We Do Not Forget the 6 October

We Do Not Forget the 6 October

The 1996 Commemoration of the October 1976 Massacre in Bangkok
Presented at the workshop on 'Imagining the Past, Remembering the Future'
Cebu, the Philippines, March 8-10, 2001
Thongchai Winichakul
University of Wisconsin-Madison


On the morning of 6 October 1996, a symbolic cremation was held at the soccer field inside Thammasat University in Bangkok for over forty people who were killed in the massacre at the same place twenty years earlier. After the massacre, a little over half of that number were identified and claimed by their families, presumably for proper cremations. Nobody knew the whereabouts of the rest since the day they died. The cremation was only symbolic because no corpse was actually cremated. Each of them was represented in a simple, undecorated sheet of paper with his or her name written on it.

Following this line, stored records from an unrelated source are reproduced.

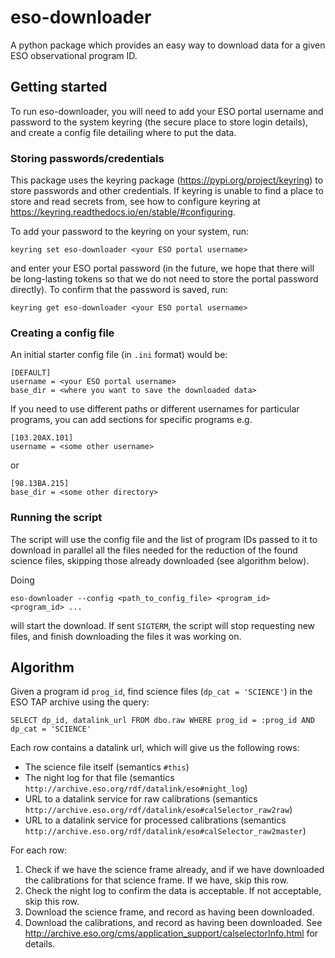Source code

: # eso-downloader

A python package which provides an easy way to download data for a given ESO
observational program ID.

## Getting started

To run eso-downloader, you will need to add your ESO portal username and
password to the system keyring (the secure place to store login details), and
create a config file detailing where to put the data.

### Storing passwords/credentials

This package uses the keyring package (https://pypi.org/project/keyring) to
store passwords and other credentials. If keyring is unable to find a place to
store and read secrets from, see how to configure keyring at
https://keyring.readthedocs.io/en/stable/#configuring.

To add your password to the keyring on your system, run:
```
keyring set eso-downloader <your ESO portal username>
```
and enter your ESO portal password (in the future, we hope that there will be
long-lasting tokens so that we do not need to store the portal password
directly).
To confirm that the password is saved, run:
```
keyring get eso-downloader <your ESO portal username>
```

### Creating a config file

An initial starter config file (in ``.ini`` format) would be:
```
[DEFAULT]
username = <your ESO portal username>
base_dir = <where you want to save the downloaded data>
```

If you need to use different paths or different usernames for particular
programs, you can add sections for specific programs e.g.
```
[103.20AX.101]
username = <some other username>
```
or

```
[98.13BA.215]
base_dir = <some other directory>
```

### Running the script

The script will use the config file and the list of program IDs passed to it to
download in parallel all the files needed for the reduction of the found science
files, skipping those already downloaded (see algorithm below).

Doing
```
eso-downloader --config <path_to_config_file> <program_id> <program_id> ...
```
will start the download. If sent `SIGTERM`, the script will stop requesting new
files, and finish downloading the files it was working on.

## Algorithm

Given a program id `prog_id`, find science files (`dp_cat = 'SCIENCE'`) in the
ESO TAP archive using the query:
```
SELECT dp_id, datalink_url FROM dbo.raw WHERE prog_id = :prog_id AND dp_cat = 'SCIENCE'
```

Each row contains a datalink url, which will give us the following rows:
 - The science file itself (semantics `#this`)
 - The night log for that file (semantics `http://archive.eso.org/rdf/datalink/eso#night_log`)
 - URL to a datalink service for raw calibrations (semantics `http://archive.eso.org/rdf/datalink/eso#calSelector_raw2raw`)
 - URL to a datalink service for processed calibrations (semantics `http://archive.eso.org/rdf/datalink/eso#calSelector_raw2master`)

For each row:
1. Check if we have the science frame already, and if we have downloaded the
   calibrations for that science frame. If we have, skip this row.
2. Check the night log to confirm the data is acceptable. If not acceptable,
   skip this row.
3. Download the science frame, and record as having been downloaded.
4. Download the calibrations, and record as having been downloaded. See
   http://archive.eso.org/cms/application_support/calselectorInfo.html for
   details.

All of them were put in an urn – the kind that was normally reserved for people of high status -- that was elevated on top of a big platform on one curve of the soccer field. Some pictures of the identified ones were put on that platform for people to pay respect. But most had no picture, except the ones of what happened to them in the massacre. Yet, all were honored as individuals who had faces, bodies, names, and families like everybody else in the world, but whose lives ended abruptly on the Wednesday morning of the 6 October 1976.

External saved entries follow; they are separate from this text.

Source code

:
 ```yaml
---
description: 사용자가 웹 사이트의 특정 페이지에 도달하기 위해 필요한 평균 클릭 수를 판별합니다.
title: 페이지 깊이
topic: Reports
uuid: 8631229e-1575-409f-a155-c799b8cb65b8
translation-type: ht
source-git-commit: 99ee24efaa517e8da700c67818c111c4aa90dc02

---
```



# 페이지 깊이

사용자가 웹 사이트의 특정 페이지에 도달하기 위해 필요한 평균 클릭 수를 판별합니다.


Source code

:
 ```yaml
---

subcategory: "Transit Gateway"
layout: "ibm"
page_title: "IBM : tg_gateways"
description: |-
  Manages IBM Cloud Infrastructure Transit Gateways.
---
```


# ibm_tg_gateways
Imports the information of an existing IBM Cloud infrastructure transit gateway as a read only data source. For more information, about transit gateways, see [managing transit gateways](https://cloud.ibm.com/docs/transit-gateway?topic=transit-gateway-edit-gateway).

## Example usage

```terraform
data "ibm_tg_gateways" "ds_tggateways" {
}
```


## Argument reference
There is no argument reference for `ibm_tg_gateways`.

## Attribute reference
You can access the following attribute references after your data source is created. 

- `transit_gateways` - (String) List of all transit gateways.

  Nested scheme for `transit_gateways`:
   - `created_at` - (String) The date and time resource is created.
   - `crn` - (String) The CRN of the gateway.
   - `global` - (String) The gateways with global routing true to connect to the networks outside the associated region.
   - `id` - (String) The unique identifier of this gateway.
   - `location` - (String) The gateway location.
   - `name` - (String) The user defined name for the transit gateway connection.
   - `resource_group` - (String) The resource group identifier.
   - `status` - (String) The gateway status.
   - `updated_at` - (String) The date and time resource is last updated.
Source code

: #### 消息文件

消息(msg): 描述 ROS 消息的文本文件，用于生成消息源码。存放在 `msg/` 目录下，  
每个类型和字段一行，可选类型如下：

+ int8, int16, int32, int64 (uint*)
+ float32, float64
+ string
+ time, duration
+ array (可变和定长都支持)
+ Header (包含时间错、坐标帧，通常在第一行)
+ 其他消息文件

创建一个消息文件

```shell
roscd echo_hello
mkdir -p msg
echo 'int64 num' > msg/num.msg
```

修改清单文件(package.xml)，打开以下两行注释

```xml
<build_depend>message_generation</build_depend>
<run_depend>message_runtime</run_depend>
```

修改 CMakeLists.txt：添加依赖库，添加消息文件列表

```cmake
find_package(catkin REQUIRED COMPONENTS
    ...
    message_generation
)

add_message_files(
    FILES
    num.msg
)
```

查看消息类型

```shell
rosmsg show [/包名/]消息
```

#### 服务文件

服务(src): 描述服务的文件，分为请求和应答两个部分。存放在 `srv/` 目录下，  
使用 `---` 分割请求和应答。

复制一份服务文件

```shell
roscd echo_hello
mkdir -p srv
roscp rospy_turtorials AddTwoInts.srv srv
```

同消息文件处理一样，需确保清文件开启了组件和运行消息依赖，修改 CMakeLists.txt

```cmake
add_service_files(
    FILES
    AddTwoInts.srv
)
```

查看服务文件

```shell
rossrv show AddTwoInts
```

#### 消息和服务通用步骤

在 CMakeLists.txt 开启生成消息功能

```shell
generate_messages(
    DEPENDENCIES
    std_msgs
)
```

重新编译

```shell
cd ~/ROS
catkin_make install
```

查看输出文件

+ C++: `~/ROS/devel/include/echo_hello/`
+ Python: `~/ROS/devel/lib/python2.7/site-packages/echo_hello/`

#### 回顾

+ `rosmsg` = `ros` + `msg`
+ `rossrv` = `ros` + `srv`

The symbolic cremation was performed according to the Buddhist tradition. In addition, spiritual leaders of other faiths also provided services. Many respected civic leaders delivered speeches. Then a modified Buddhist ritual was “re-invented”. About fifty Buddhist monks and nuns presented at the event led a quiet walk anti-clockwise three times around the soccer field. Everybody at the cremation participated, led by those who carried wreaths and flowers in dedication to the fallen heroes and heroines. In the middle of the field, a small platform was a set up for a huge gong. The sound of the gong, the very low pitch and its echo, was the only noise accompanied the walk. It was a Dhamma walk, a form of meditation and merit-making, during which participants were instructed to consider the truth of life and death. After the walk, everybody paid the final respect to all “bodies” in the urn. We put paper flowers for the death underneath the urn, as we normally do in a normal cremation at a Buddhist temple. We prayed for them one last time. At that moment, the reality struck very hard on me. Most of them never got cremated properly after their death, let alone any other forms of respect for humanity. It took twenty years to have them cremated properly in public, from the place where their lives were unjustly cut short. In a Buddhist country where compassion and kindness are said to be abundant, twenty years was such a cruelly...long time.